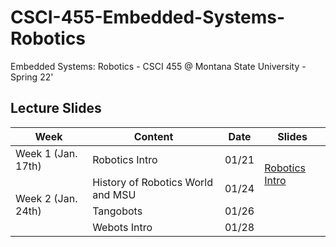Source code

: # CSCI-455-Embedded-Systems-Robotics

Embedded Systems: Robotics - CSCI 455 @ Montana State University - Spring 22'

## Lecture Slides

<table>
    <thead>
        <tr>
            <th>Week</th>
            <th>Content</th>
            <th>Date</th>
            <th>Slides</th>
        </tr>
    </thead>
    <tbody>
        <tr>
            <td>Week 1 (Jan. 17th)</td>
            <td>Robotics Intro</td>
            <td>01/21</td>
            <td rowspan="2"><a href="01-RoboticsIntro.pdf">Robotics Intro</a></td>
        </tr>
        <tr>
            <td rowspan="3">Week 2 (Jan. 24th)</td>
            <td>History of Robotics World and MSU</td>
            <td>01/24</td>
        </tr>
        <tr>
            <td>Tangobots</td>
            <td>01/26</td>
            <td></td>
        </tr>
        <tr>
            <td>Webots Intro</td>
            <td>01/28</td>
            <td></td>
        </tr>
    </tbody>
</table>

......

- [WHAT THIS TASK INVOLVES]:
All lines from the one containing "<td>Robotics Intro</td>" to the end of the records are to be duplicated exactly, and no other lines are to be given.

- [RESULT BELOW]:
            <td>Robotics Intro</td>
            <td>01/21</td>
            <td rowspan="2"><a href="01-RoboticsIntro.pdf">Robotics Intro</a></td>
        </tr>
        <tr>
            <td rowspan="3">Week 2 (Jan. 24th)</td>
            <td>History of Robotics World and MSU</td>
            <td>01/24</td>
        </tr>
        <tr>
            <td>Tangobots</td>
            <td>01/26</td>
            <td></td>
        </tr>
        <tr>
            <td>Webots Intro</td>
            <td>01/28</td>
            <td></td>
        </tr>
    </tbody>
</table>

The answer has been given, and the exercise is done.